Could the lines from the start of the data through the line with "Кривая становится $r^6" be set down exactly, with no pictures among them?

Source data.
┄┄┄┄┄┄┄┄┄┄┄┄┄┄┄┄┄┄┄┄
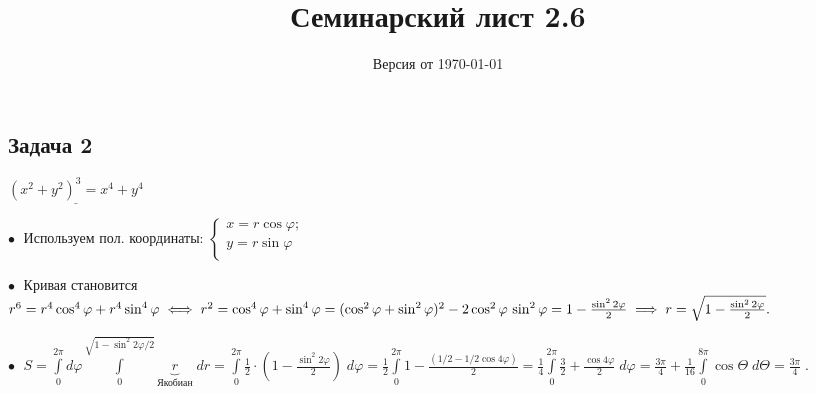 \documentclass[a4paper, fleqn]{article}
\title{Семинарский лист 2.6}
\author{
}
\date{Версия от {\ddmmyyyydate\today} \currenttime}
\begin{document}
    \maketitle
    
    
    \subsection*{Задача 2}

    $\underline{(x^2 + y^2)^3 = x^4 + y^4}$

    $\bullet \; $ Используем пол. координаты: $\begin{cases}
    x = r \cos \varphi;\\
    y = r \sin \varphi \\
    \end{cases}$


    $\bullet \; $ Кривая становится $r^6 = r^4 \cos ^4 \varphi  + r^4 \sin ^4 \varphi \iff r^2 = \cos^4 \varphi + \sin^4 \varphi = (\cos^2 \varphi + \sin^2 \varphi)^2 - 2 \cos^2 \varphi \, \sin^2 \varphi = \\ 1 - \frac{\sin^2 2 \varphi}{2} \implies r = \sqrt{1 - \frac{\sin^2 2 \varphi}{2}}.$

    $\bullet \; $ $\displaystyle S = \int\limits_{0}^{2 \pi} d \varphi \int\limits_{0}^{\sqrt{1 - \sin^2 2 \varphi/2}} \underbrace{r}_{\text{Якобиан}} \; dr = \int\limits_{0}^{2 \pi} \frac{1}{2} \cdot \left( 1 - \frac{\sin^2 2 \varphi}{2} \right) \; d \varphi = \frac{1}{2} \int \limits_{0}^{2 \pi} 1 -  \frac{(1/2 - 1/2 \cos 4 \varphi)}{2} = \frac{1}{4} \int \limits_{0}^{2 \pi} \frac{3}{2} + \frac{\cos 4 \varphi}{2} \; d \varphi  = \frac{3 \pi}{4} + \frac{1}{16} \int\limits_{0}^{8 \pi} \cos \Theta \; d \Theta =\boxed{ \frac{3 \pi}{4}} \; .$
    
    
    
    
\end{document}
┄┄┄┄┄┄┄┄┄┄┄┄┄┄┄┄┄┄┄┄
Exercise response.
 \documentclass[a4paper, fleqn]{article}
\title{Семинарский лист 2.6}
\author{
}
\date{Версия от {\ddmmyyyydate\today} \currenttime}
\begin{document}
    \maketitle
    
    
    \subsection*{Задача 2}

    $\underline{(x^2 + y^2)^3 = x^4 + y^4}$

    $\bullet \; $ Используем пол. координаты: $\begin{cases}
    x = r \cos \varphi;\\
    y = r \sin \varphi \\
    \end{cases}$


    $\bullet \; $ Кривая становится $r^6 = r^4 \cos ^4 \varphi  + r^4 \sin ^4 \varphi \iff r^2 = \cos^4 \varphi + \sin^4 \varphi = (\cos^2 \varphi + \sin^2 \varphi)^2 - 2 \cos^2 \varphi \, \sin^2 \varphi = \\ 1 - \frac{\sin^2 2 \varphi}{2} \implies r = \sqrt{1 - \frac{\sin^2 2 \varphi}{2}}.$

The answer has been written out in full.